In a recent report, the UN Special Rapporteur on extreme poverty and human rights lamented the impact of the British Government’s “harsh and uncaring” austerity agenda, which has forced families to choose between eating or heating their homes. UN expert Professor Alston argues that it is “ideological” policy choices created a “social calamity and an economic disaster rolled into one”.
The Labour party is committed to rolling back austerity, a brutal political choice that has shamefully punished society’s most vulnerable and disadvantaged groups since 2010. But we need to do more.
The Labour Campaign for Human Rights’ latest campaign, Campaign for Social Rights, addresses the human rights abuses taking place on a daily basis, here in the UK. It urges the party deepen its commitment to social justice by enshrining in law a Social Rights Bill, ensuring new protections for our most basic – and most neglected – of human rights.
What are Social and Economic Rights?
These are human rights which the UK has recognised when it ratified the International Covenant on Economic Social and Cultural Rights – a legally binding human rights treaty.

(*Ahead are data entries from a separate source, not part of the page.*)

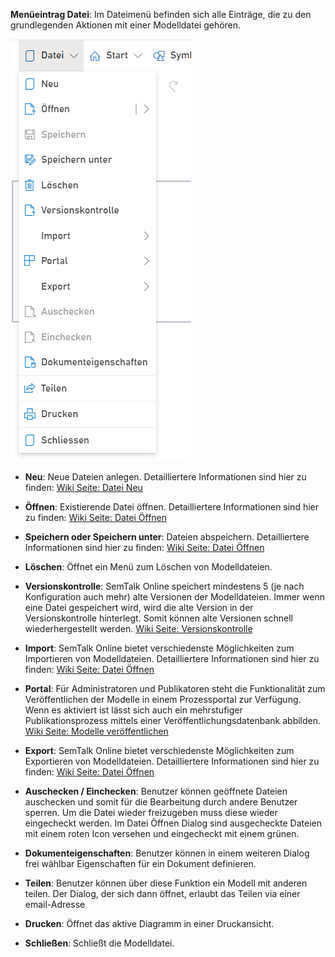 **Menüeintrag Datei**: Im Dateimenü befinden sich alle Einträge, die zu den grundlegenden Aktionen mit einer Modelldatei gehören.

![Menüeintrag Datei](./images/Menueeintrag_Datei.png)

* **Neu**: Neue Dateien anlegen. Detailliertere Informationen sind hier zu finden: [Wiki Seite: Datei Neu](https://github.com/SemTalkOnline/SemTalkOnline_DE/wiki/Datei-Neu)

* **Öffnen**: Existierende Datei öffnen. Detailliertere Informationen sind hier zu finden: [Wiki Seite: Datei Öffnen](https://github.com/SemTalkOnline/SemTalkOnline_DE/wiki/Datei-%C3%96ffnen)


* **Speichern oder Speichern unter**: Dateien abspeichern. Detailliertere Informationen sind hier zu finden: [Wiki Seite: Datei Öffnen](https://github.com/SemTalkOnline/SemTalkOnline_DE/wiki/Datei-%C3%96ffnen)

* **Löschen**: Öffnet ein Menü zum Löschen von Modelldateien. 

* **Versionskontrolle**: SemTalk Online speichert mindestens 5 (je nach Konfiguration auch mehr) alte Versionen der Modelldateien. Immer wenn eine Datei gespeichert wird, wird die alte Version in der Versionskontrolle hinterlegt. Somit können  alte Versionen schnell wiederhergestellt werden. [Wiki Seite: Versionskontrolle](https://github.com/SemTalkOnline/SemTalkOnline_DE/wiki/Versionskontrolle)

* **Import**: SemTalk Online bietet verschiedenste Möglichkeiten zum Importieren von Modelldateien. Detailliertere Informationen sind hier zu finden: [Wiki Seite: Datei Öffnen](https://github.com/SemTalkOnline/SemTalkOnline_DE/wiki/Datei-%C3%96ffnen)

* **Portal**: Für Administratoren und Publikatoren steht die Funktionalität zum Veröffentlichen der Modelle in einem Prozessportal zur Verfügung. Wenn es aktiviert ist lässt sich auch ein mehrstufiger Publikationsprozess mittels einer Veröffentlichungsdatenbank abbilden. [Wiki Seite: Modelle veröffentlichen](https://github.com/SemTalkOnline/SemTalkOnline_DE/wiki/Modelle-veröffentlichen)

* **Export**: SemTalk Online bietet verschiedenste Möglichkeiten zum Exportieren von Modelldateien. Detailliertere Informationen sind hier zu finden: [Wiki Seite: Datei Öffnen](https://github.com/SemTalkOnline/SemTalkOnline_DE/wiki/Datei-%C3%96ffnen)

* **Auschecken / Einchecken**:  Benutzer können geöffnete Dateien auschecken und somit für die Bearbeitung durch andere Benutzer sperren. Um die Datei wieder freizugeben muss diese wieder eingecheckt werden. Im Datei Öffnen Dialog sind ausgecheckte  Dateien mit einem roten Icon versehen und eingecheckt mit einem grünen.

* **Dokumenteigenschaften**: Benutzer können in einem weiteren Dialog frei wählbar Eigenschaften für ein Dokument definieren.

* **Teilen**: Benutzer können über diese Funktion ein Modell mit anderen teilen. Der Dialog, der sich dann öffnet, erlaubt das Teilen via 
einer email-Adresse

* **Drucken**: Öffnet das aktive Diagramm in einer Druckansicht.

* **Schließen**: Schließt die Modelldatei.
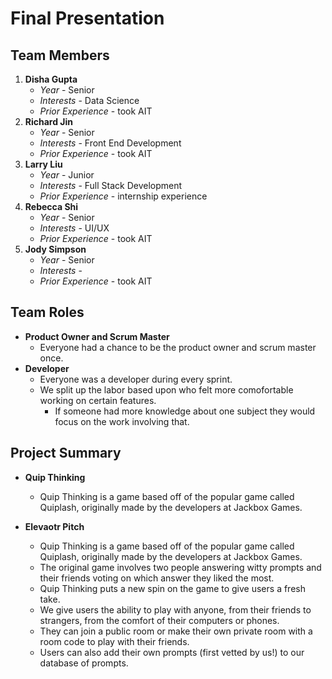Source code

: # Final Presentation

## Team Members 

1. **Disha Gupta**
   - *Year* - Senior
   - *Interests* - Data Science
   - *Prior Experience* - took AIT
2. **Richard Jin**
   - *Year* - Senior
   - *Interests* - Front End Development
   - *Prior Experience* - took AIT
3. **Larry Liu**
   - *Year* - Junior
   - *Interests* - Full Stack Development
   - *Prior Experience* - internship experience
4. **Rebecca Shi**
   - *Year* - Senior
   - *Interests* - UI/UX
   - *Prior Experience* - took AIT
5. **Jody Simpson**
   - *Year* - Senior
   - *Interests* - 
   - *Prior Experience* - took AIT

## Team Roles

- **Product Owner and Scrum Master**
  - Everyone had a chance to be the product owner and scrum master once.
- **Developer**
  - Everyone was a developer during every sprint.
  - We split up the labor based upon who felt more comofortable working on certain features.
    - If someone had more knowledge about one subject they would focus on the work involving that.

## Project Summary

- **Quip Thinking**
  - Quip Thinking is a game based off of the popular game called Quiplash, originally made by the developers at Jackbox Games.

- **Elevaotr Pitch**
  - Quip Thinking is a game based off of the popular game called Quiplash, originally made by the developers at Jackbox Games.
  - The original game involves two people answering witty prompts and their friends voting on which answer they liked the most. 
  - Quip Thinking puts a new spin on the game to give users a fresh take.
  - We give users the ability to play with anyone, from their friends to strangers, from the comfort of their computers or phones.
  - They can join a public room or make their own private room with a room code to play with their friends.
  - Users can also add their own prompts (first vetted by us!) to our database of prompts.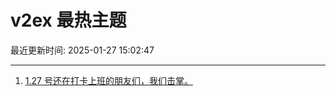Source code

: # v2ex 最热主题

最近更新时间: 2025-01-27 15:02:47

--- 
1. [1.27 号还在打卡上班的朋友们，我们击掌。](https://www.v2ex.com/t/1108028) 
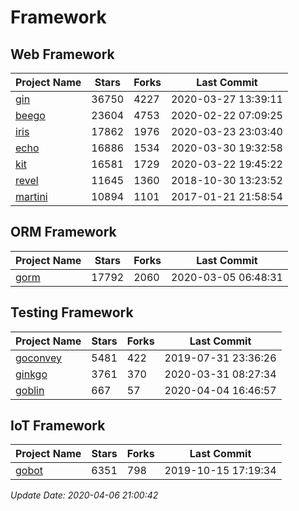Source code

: # Framework

## Web Framework

| Project Name | Stars | Forks | Last Commit |
| ------------ | ----- | ----- | ----------- |
| [gin](https://github.com/gin-gonic/gin) | 36750 | 4227 | 2020-03-27 13:39:11 |
| [beego](https://github.com/astaxie/beego) | 23604 | 4753 | 2020-02-22 07:09:25 |
| [iris](https://github.com/kataras/iris) | 17862 | 1976 | 2020-03-23 23:03:40 |
| [echo](https://github.com/labstack/echo) | 16886 | 1534 | 2020-03-30 19:32:58 |
| [kit](https://github.com/go-kit/kit) | 16581 | 1729 | 2020-03-22 19:45:22 |
| [revel](https://github.com/revel/revel) | 11645 | 1360 | 2018-10-30 13:23:52 |
| [martini](https://github.com/go-martini/martini) | 10894 | 1101 | 2017-01-21 21:58:54 |

## ORM Framework

| Project Name | Stars | Forks | Last Commit |
| ------------ | ----- | ----- | ----------- |
| [gorm](https://github.com/jinzhu/gorm) | 17792 | 2060 | 2020-03-05 06:48:31 |

## Testing Framework

| Project Name | Stars | Forks | Last Commit |
| ------------ | ----- | ----- | ----------- |
| [goconvey](https://github.com/smartystreets/goconvey) | 5481 | 422 | 2019-07-31 23:36:26 |
| [ginkgo](https://github.com/onsi/ginkgo) | 3761 | 370 | 2020-03-31 08:27:34 |
| [goblin](https://github.com/franela/goblin) | 667 | 57 | 2020-04-04 16:46:57 |

## IoT Framework

| Project Name | Stars | Forks | Last Commit |
| ------------ | ----- | ----- | ----------- |
| [gobot](https://github.com/hybridgroup/gobot) | 6351 | 798 | 2019-10-15 17:19:34 |

*Update Date: 2020-04-06 21:00:42*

They include:
- The Right to Food
- The Right to Housing
- The Right to Health
- The Right to Work
If a legal right to food existed before 2010, it could have forced changes to the brutal social security policies that have led to an explosion of food banks. A legal right to health could require governments to adequately fund the NHS, while a legal right to work could help bring UK employment law into line global standards on pay, conditions and the right to organise.
Such rights have long been recognised by the UK through binding international treaties, but never translated into UK law. This has left communities defenceless against benefit cuts and the underfunding of public services. For example, when two women brought a legal challenge to the government’s imposition of a cap on benefits, the Supreme Court agreed this policy contravened the UK’s international obligations on child welfare. But the court said it was powerless to overturn the policy because the relevant treaty had never been incorporated into domestic law.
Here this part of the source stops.